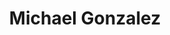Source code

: ---
layout: employee
skillsid: 1
title: 'Michael Gonzalez'
permalink: /employees/:title 
location: 'Phoenix'
position: 'Credit Manager'
availability: 9
internal: true
categories: 
- employees
phoneNumber: 555-555-5555
email: email@gmail.com
manage: false
---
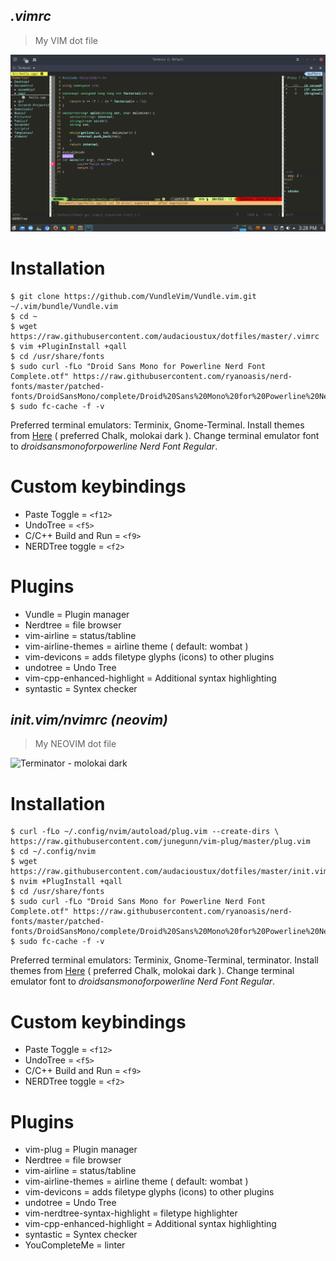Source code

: ***.vimrc***
------

> My VIM dot file

![Terminix - molokai dark](https://raw.githubusercontent.com/audacioustux/.vimrc/master/Screenshot_20160904_152902.png "Terminix - molokai dark")

# Installation
    $ git clone https://github.com/VundleVim/Vundle.vim.git ~/.vim/bundle/Vundle.vim
    $ cd ~
    $ wget https://raw.githubusercontent.com/audacioustux/dotfiles/master/.vimrc
    $ vim +PluginInstall +qall
    $ cd /usr/share/fonts
    $ sudo curl -fLo "Droid Sans Mono for Powerline Nerd Font Complete.otf" https://raw.githubusercontent.com/ryanoasis/nerd-fonts/master/patched-fonts/DroidSansMono/complete/Droid%20Sans%20Mono%20for%20Powerline%20Nerd%20Font%20Complete.otf
    $ sudo fc-cache -f -v

Preferred terminal emulators: Terminix, Gnome-Terminal. Install themes from [Here](https://github.com/Mayccoll/Gogh "https://github.com/Mayccoll/Gogh") ( preferred Chalk, molokai dark ). Change terminal emulator font to *droidsansmonoforpowerline Nerd Font Regular*.

# Custom keybindings
 - Paste Toggle = `<f12>`
 - UndoTree = `<f5>`
 - C/C++ Build and Run = `<f9>`
 - NERDTree toggle = `<f2>`

# Plugins
 - Vundle = Plugin manager
 - Nerdtree = file browser
 - vim-airline =  status/tabline
 - vim-airline-themes = airline theme ( default: wombat )
 - vim-devicons = adds filetype glyphs (icons) to other plugins
 - undotree = Undo Tree
 - vim-cpp-enhanced-highlight = Additional syntax highlighting
 - syntastic = Syntex checker

***init.vim/nvimrc (neovim)***
------

> My NEOVIM dot file

![Terminator - molokai dark](https://raw.githubusercontent.com/audacioustux/dotfiles/master/Screenshot_%E0%A7%A8%E0%A7%A6%E0%A7%A7%E0%A7%AC%E0%A7%A7%E0%A7%A8%E0%A7%A6%E0%A7%AC_%E0%A7%A7%E0%A7%AF%E0%A7%AB%E0%A7%A8%E0%A7%A7%E0%A7%AD.png "Terminator - molokai dark")

# Installation
    $ curl -fLo ~/.config/nvim/autoload/plug.vim --create-dirs \
    https://raw.githubusercontent.com/junegunn/vim-plug/master/plug.vim
    $ cd ~/.config/nvim
    $ wget https://raw.githubusercontent.com/audacioustux/dotfiles/master/init.vim
    $ nvim +PlugInstall +qall
    $ cd /usr/share/fonts
    $ sudo curl -fLo "Droid Sans Mono for Powerline Nerd Font Complete.otf" https://raw.githubusercontent.com/ryanoasis/nerd-fonts/master/patched-fonts/DroidSansMono/complete/Droid%20Sans%20Mono%20for%20Powerline%20Nerd%20Font%20Complete.otf
    $ sudo fc-cache -f -v

Preferred terminal emulators: Terminix, Gnome-Terminal, terminator. Install themes from [Here](https://github.com/Mayccoll/Gogh "https://github.com/Mayccoll/Gogh") ( preferred Chalk, molokai dark ). Change terminal emulator font to *droidsansmonoforpowerline Nerd Font Regular*.

# Custom keybindings
 - Paste Toggle = `<f12>`
 - UndoTree = `<f5>`
 - C/C++ Build and Run = `<f9>`
 - NERDTree toggle = `<f2>`

# Plugins
 - vim-plug = Plugin manager
 - Nerdtree = file browser
 - vim-airline =  status/tabline
 - vim-airline-themes = airline theme ( default: wombat )
 - vim-devicons = adds filetype glyphs (icons) to other plugins
 - undotree = Undo Tree
 - vim-nerdtree-syntax-highlight = filetype highlighter
 - vim-cpp-enhanced-highlight = Additional syntax highlighting
 - syntastic = Syntex checker
 - YouCompleteMe = linter
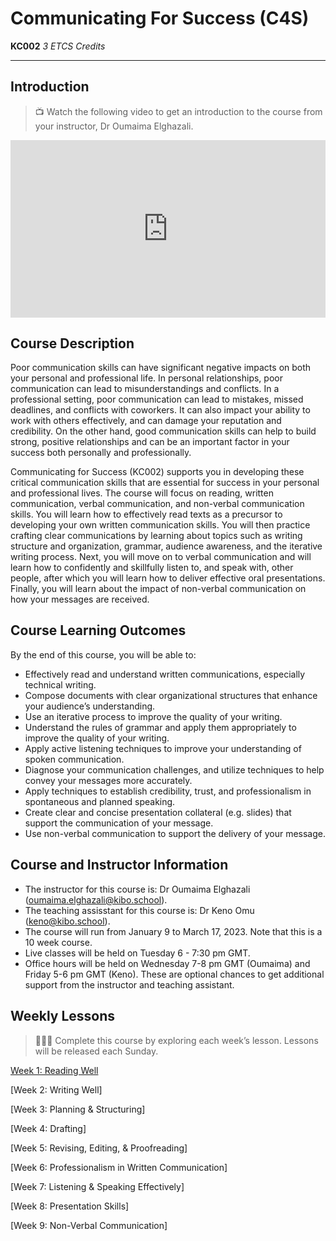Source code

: # Communicating For Success (C4S)
**KC002** *3 ETCS Credits*

---
## Introduction

> 📺 Watch the following video to get an introduction to the course from your instructor, Dr Oumaima Elghazali.

<div style="position: relative; padding-bottom: 56.25%; height: 0;"><iframe src="https://www.youtube.com/embed/syEtTcI0p7o" title="YouTube video player" frameborder="0" allow="accelerometer; autoplay; clipboard-write; encrypted-media; gyroscope; picture-in-picture" allowfullscreen style="position: absolute; top: 0; left: 0; width: 100%; height: 100%;"></iframe></div> 

## Course Description

Poor communication skills can have significant negative impacts on both your personal and professional life. In personal relationships, poor communication can lead to misunderstandings and conflicts. In a professional setting, poor communication can lead to mistakes, missed deadlines, and conflicts with coworkers. It can also impact your ability to work with others effectively, and can damage your reputation and credibility. On the other hand, good communication skills can help to build strong, positive relationships and can be an important factor in your success both personally and professionally.

Communicating for Success (KC002) supports you in developing these critical communication skills that are essential for success in your personal and professional lives. The course will focus on reading, written communication, verbal communication, and non-verbal communication skills. You will learn how to effectively read texts as a precursor to developing your own written communication skills. You will then practice crafting clear communications by learning about topics such as writing structure and organization, grammar, audience awareness, and the iterative writing process. Next, you will move on to verbal communication and will learn how to confidently and skillfully listen to, and speak with, other people, after which you will learn how to deliver effective oral presentations. Finally, you will learn about the impact of non-verbal communication on how your messages are received.  

## Course Learning Outcomes
By the end of this course, you will be able to:

- Effectively read and understand written communications, especially technical writing.
- Compose documents with clear organizational structures that enhance your audience’s understanding.
- Use an iterative process to improve the quality of your writing.
- Understand the rules of grammar and apply them appropriately to improve the quality of your writing.
- Apply active listening techniques to improve your understanding of spoken communication.
- Diagnose your communication challenges, and utilize techniques to help convey your messages more accurately.
- Apply techniques to establish credibility, trust, and professionalism in spontaneous and planned speaking.
- Create clear and concise presentation collateral (e.g. slides) that support the communication of your message.
- Use non-verbal communication to support the delivery of your message. 

## Course and Instructor Information
- The instructor for this course is: Dr Oumaima Elghazali (oumaima.elghazali@kibo.school). 
- The teaching assisstant for this course is: Dr Keno Omu (keno@kibo.school).
- The course will run from January 9 to March 17, 2023. Note that this is a 10 week course.
- Live classes will be held on Tuesday 6 - 7:30 pm GMT. 
- Office hours will be held on Wednesday 7-8 pm GMT (Oumaima) and Friday 5-6 pm GMT (Keno). These are optional chances to get additional support from the instructor and teaching assistant.

## Weekly Lessons
> 👩🏿‍🏫 Complete this course by exploring each week’s lesson. Lessons will be released each Sunday.

[Week 1: Reading Well](/communicating-for-success/reading-well.md)

[Week 2: Writing Well] <!-- (/communicating-for-success/writing-well.md) -->

[Week 3: Planning & Structuring] <!-- (/communicating-for-success/planning-structuring.md) -->

[Week 4: Drafting] <!-- (/communicating-for-success/drafting.md) -->

[Week 5: Revising, Editing, & Proofreading] <!-- (/communicating-for-success/revising-editing-proofreading.md) -->

[Week 6: Professionalism in Written Communication] <!-- (/communicating-for-success/professionalism-in-written-communication.md) -->

[Week 7: Listening & Speaking Effectively] <!-- (/communicating-for-success/listening-and-speaking-effectively.md) -->

[Week 8: Presentation Skills] <!-- (/communicating-for-success/presentation-skills.md) -->

[Week 9: Non-Verbal Communication] <!-- (/communicating-for-success/non-verbal-communication.md) -->

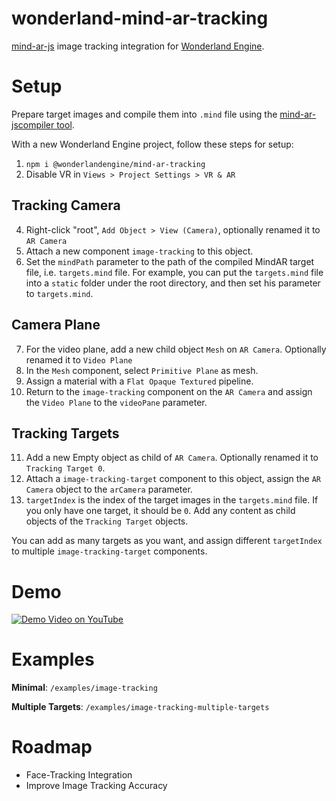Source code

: # wonderland-mind-ar-tracking

[mind-ar-js](https://github.com/hiukim/mind-ar-js) image tracking integration for [Wonderland Engine](https://wonderlandengine.com/).

# Setup

Prepare target images and compile them into `.mind` file using the
[mind-ar-jscompiler tool](https://hiukim.github.io/mind-ar-js-doc/tools/compile).

With a new Wonderland Engine project, follow these steps for setup:

1. `npm i @wonderlandengine/mind-ar-tracking`
2. Disable VR in `Views > Project Settings > VR & AR`

## Tracking Camera

4. Right-click "root", `Add Object > View (Camera)`, optionally renamed it to `AR Camera`
5. Attach a new component `image-tracking` to this object.
6. Set the `mindPath` parameter to the path of the compiled MindAR target file, i.e. `targets.mind` file.
   For example, you can put the `targets.mind` file into a `static` folder under the root directory,
   and then set his parameter to `targets.mind`.

## Camera Plane

7. For the video plane, add a new child object `Mesh` on `AR Camera`. Optionally renamed it to `Video Plane`
8. In the `Mesh` component, select `Primitive Plane` as mesh.
9. Assign a material with a `Flat Opaque Textured` pipeline.
10. Return to the `image-tracking` component on the `AR Camera` and assign the `Video Plane` to the `videoPane` parameter.

## Tracking Targets

11. Add a new Empty object as child of `AR Camera`. Optionally renamed it to `Tracking Target 0`.
12. Attach a `image-tracking-target` component to this object, assign the `AR Camera` object to the `arCamera` parameter.
13. `targetIndex` is the index of the target images in the `targets.mind` file. If you only have one target, it should be `0`.
    Add any content as child objects of the `Tracking Target` objects.

You can add as many targets as you want, and assign different `targetIndex` to multiple `image-tracking-target` components.

# Demo

[![Demo Video on YouTube](https://img.youtube.com/vi/0PJngMiO_tM/0.jpg)](https://www.youtube.com/watch?v=0PJngMiO_tM)

# Examples

**Minimal**: `/examples/image-tracking`

**Multiple Targets**: `/examples/image-tracking-multiple-targets`

# Roadmap

- Face-Tracking Integration
- Improve Image Tracking Accuracy
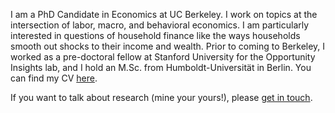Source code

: I am a PhD Candidate in Economics at UC Berkeley. I work on topics at the intersection of labor, macro, and behavioral economics. I am particularly interested in questions of household finance like the ways households smooth out shocks to their income and wealth. Prior to coming to Berkeley, I worked as a pre-doctoral fellow at Stanford University for the Opportunity Insights lab, and I hold an M.Sc. from Humboldt-Universität in Berlin. You can find my CV [here](https://www.dropbox.com/s/8jmjnbfrxfxqa2f/CV_Website.pdf?dl=0).

If you want to talk about research (mine your yours!), please [get in touch](mailto:nflamang@berkeley.edu).
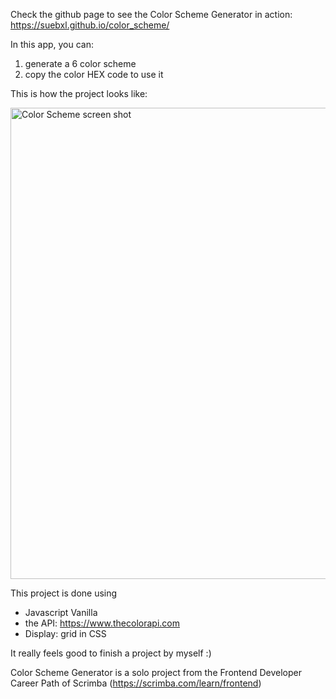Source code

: Check the github page to see the Color Scheme Generator in action: https://suebxl.github.io/color_scheme/

  In this app, you can:
  1) generate a 6 color scheme 
  2) copy the color HEX code to use it 

This is how the project looks like: 

<img width="754" alt="Color Scheme screen shot" src="https://user-images.githubusercontent.com/73802863/211450772-70520b13-4dfe-482b-95ce-6a5407bb339f.png">

This project is done using 
- Javascript Vanilla
- the API: https://www.thecolorapi.com
- Display: grid in CSS

It really feels good to finish a project by myself :)

Color Scheme Generator is a solo project from the Frontend Developer Career Path of Scrimba (https://scrimba.com/learn/frontend)
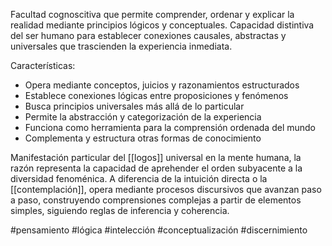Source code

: Facultad cognoscitiva que permite comprender, ordenar y explicar la realidad mediante principios lógicos y conceptuales. Capacidad distintiva del ser humano para establecer conexiones causales, abstractas y universales que trascienden la experiencia inmediata.

Características:
- Opera mediante conceptos, juicios y razonamientos estructurados
- Establece conexiones lógicas entre proposiciones y fenómenos
- Busca principios universales más allá de lo particular
- Permite la abstracción y categorización de la experiencia
- Funciona como herramienta para la comprensión ordenada del mundo
- Complementa y estructura otras formas de conocimiento

Manifestación particular del [[logos]] universal en la mente humana, la razón representa la capacidad de aprehender el orden subyacente a la diversidad fenoménica. A diferencia de la intuición directa o la [[contemplación]], opera mediante procesos discursivos que avanzan paso a paso, construyendo comprensiones complejas a partir de elementos simples, siguiendo reglas de inferencia y coherencia.

#pensamiento #lógica #intelección #conceptualización #discernimiento
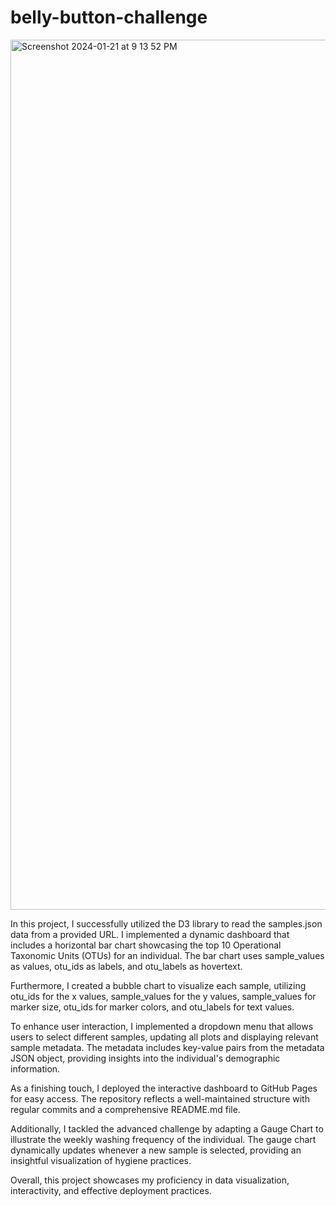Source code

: # belly-button-challenge

<img width="1392" alt="Screenshot 2024-01-21 at 9 13 52 PM" src="https://github.com/stelladrose49/belly-button-challenge/assets/141170388/d9889de0-b618-41b9-a97b-c1a3fc88db63">


In this project, I successfully utilized the D3 library to read the samples.json data from a provided URL. I implemented a dynamic dashboard that includes a horizontal bar chart showcasing the top 10 Operational Taxonomic Units (OTUs) for an individual. The bar chart uses sample_values as values, otu_ids as labels, and otu_labels as hovertext.

Furthermore, I created a bubble chart to visualize each sample, utilizing otu_ids for the x values, sample_values for the y values, sample_values for marker size, otu_ids for marker colors, and otu_labels for text values.

To enhance user interaction, I implemented a dropdown menu that allows users to select different samples, updating all plots and displaying relevant sample metadata. The metadata includes key-value pairs from the metadata JSON object, providing insights into the individual's demographic information.

As a finishing touch, I deployed the interactive dashboard to GitHub Pages for easy access. The repository reflects a well-maintained structure with regular commits and a comprehensive README.md file.

Additionally, I tackled the advanced challenge by adapting a Gauge Chart to illustrate the weekly washing frequency of the individual. The gauge chart dynamically updates whenever a new sample is selected, providing an insightful visualization of hygiene practices.

Overall, this project showcases my proficiency in data visualization, interactivity, and effective deployment practices.
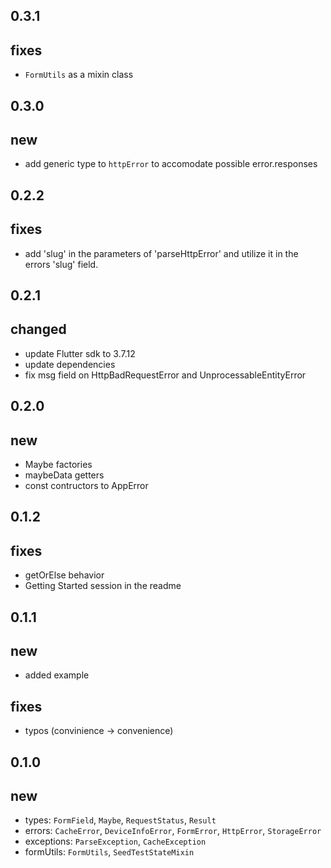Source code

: ## 0.3.1

## fixes

- `FormUtils` as a mixin class

## 0.3.0

## new

- add generic type to `httpError` to accomodate possible error.responses

## 0.2.2

## fixes

- add 'slug' in the parameters of 'parseHttpError' and utilize it in the errors 'slug' field.

## 0.2.1

## changed

- update Flutter sdk to 3.7.12
- update dependencies
- fix msg field on HttpBadRequestError and UnprocessableEntityError

## 0.2.0

## new

- Maybe factories
- maybeData getters
- const contructors to AppError

## 0.1.2

## fixes

- getOrElse behavior
- Getting Started session in the readme

## 0.1.1

## new

- added example

## fixes

- typos (convinience -> convenience)

## 0.1.0

## new

- types: `FormField`, `Maybe`, `RequestStatus`, `Result`
- errors: `CacheError`, `DeviceInfoError`, `FormError`, `HttpError`, `StorageError`
- exceptions: `ParseException`, `CacheException`
- formUtils: `FormUtils`, `SeedTestStateMixin`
-.-.-
• GOAL OF THE EXERCISE: Where a line of the records contains the word "targetIndex", count it; state only the final tally.

• SOLUTION TO THE EXERCISE: 2